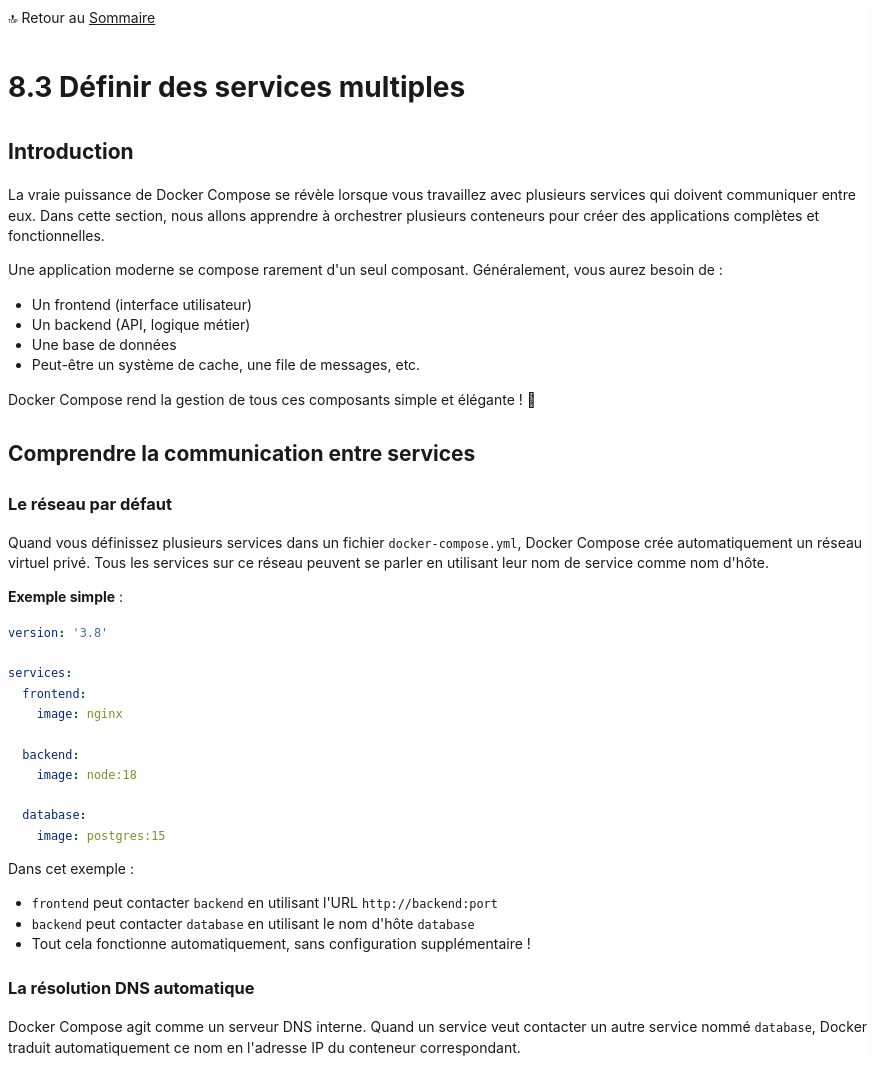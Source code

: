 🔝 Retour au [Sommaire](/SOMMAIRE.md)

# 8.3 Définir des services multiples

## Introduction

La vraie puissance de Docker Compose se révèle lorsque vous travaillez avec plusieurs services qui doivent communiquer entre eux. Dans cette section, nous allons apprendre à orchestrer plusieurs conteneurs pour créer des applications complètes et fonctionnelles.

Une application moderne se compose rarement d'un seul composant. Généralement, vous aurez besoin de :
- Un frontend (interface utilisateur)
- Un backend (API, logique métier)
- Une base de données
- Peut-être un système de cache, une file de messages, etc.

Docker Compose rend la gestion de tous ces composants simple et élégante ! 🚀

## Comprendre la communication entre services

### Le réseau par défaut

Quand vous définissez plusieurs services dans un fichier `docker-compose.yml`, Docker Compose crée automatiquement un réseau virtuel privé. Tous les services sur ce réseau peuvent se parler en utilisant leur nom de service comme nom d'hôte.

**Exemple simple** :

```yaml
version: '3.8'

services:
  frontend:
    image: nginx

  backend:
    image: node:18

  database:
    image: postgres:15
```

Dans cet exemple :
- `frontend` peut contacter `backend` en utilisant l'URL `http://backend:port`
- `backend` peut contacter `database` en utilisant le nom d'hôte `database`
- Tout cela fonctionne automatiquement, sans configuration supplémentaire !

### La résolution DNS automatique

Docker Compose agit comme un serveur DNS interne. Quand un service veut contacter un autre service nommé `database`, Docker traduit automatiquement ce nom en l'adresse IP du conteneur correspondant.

(Exercise description) Pictures are to be left out; otherwise, retype exactly the lines from the first line of the data through the line containing "en utilisant l'URL".

(Output below)
Source code

: 🔝 Retour au [Sommaire](/SOMMAIRE.md)

# 8.3 Définir des services multiples

## Introduction

La vraie puissance de Docker Compose se révèle lorsque vous travaillez avec plusieurs services qui doivent communiquer entre eux. Dans cette section, nous allons apprendre à orchestrer plusieurs conteneurs pour créer des applications complètes et fonctionnelles.

Une application moderne se compose rarement d'un seul composant. Généralement, vous aurez besoin de :
- Un frontend (interface utilisateur)
- Un backend (API, logique métier)
- Une base de données
- Peut-être un système de cache, une file de messages, etc.

Docker Compose rend la gestion de tous ces composants simple et élégante ! 🚀

## Comprendre la communication entre services

### Le réseau par défaut

Quand vous définissez plusieurs services dans un fichier `docker-compose.yml`, Docker Compose crée automatiquement un réseau virtuel privé. Tous les services sur ce réseau peuvent se parler en utilisant leur nom de service comme nom d'hôte.

**Exemple simple** :

```yaml
version: '3.8'

services:
  frontend:
    image: nginx

  backend:
    image: node:18

  database:
    image: postgres:15
```

Dans cet exemple :
- `frontend` peut contacter `backend` en utilisant l'URL `http://backend:port`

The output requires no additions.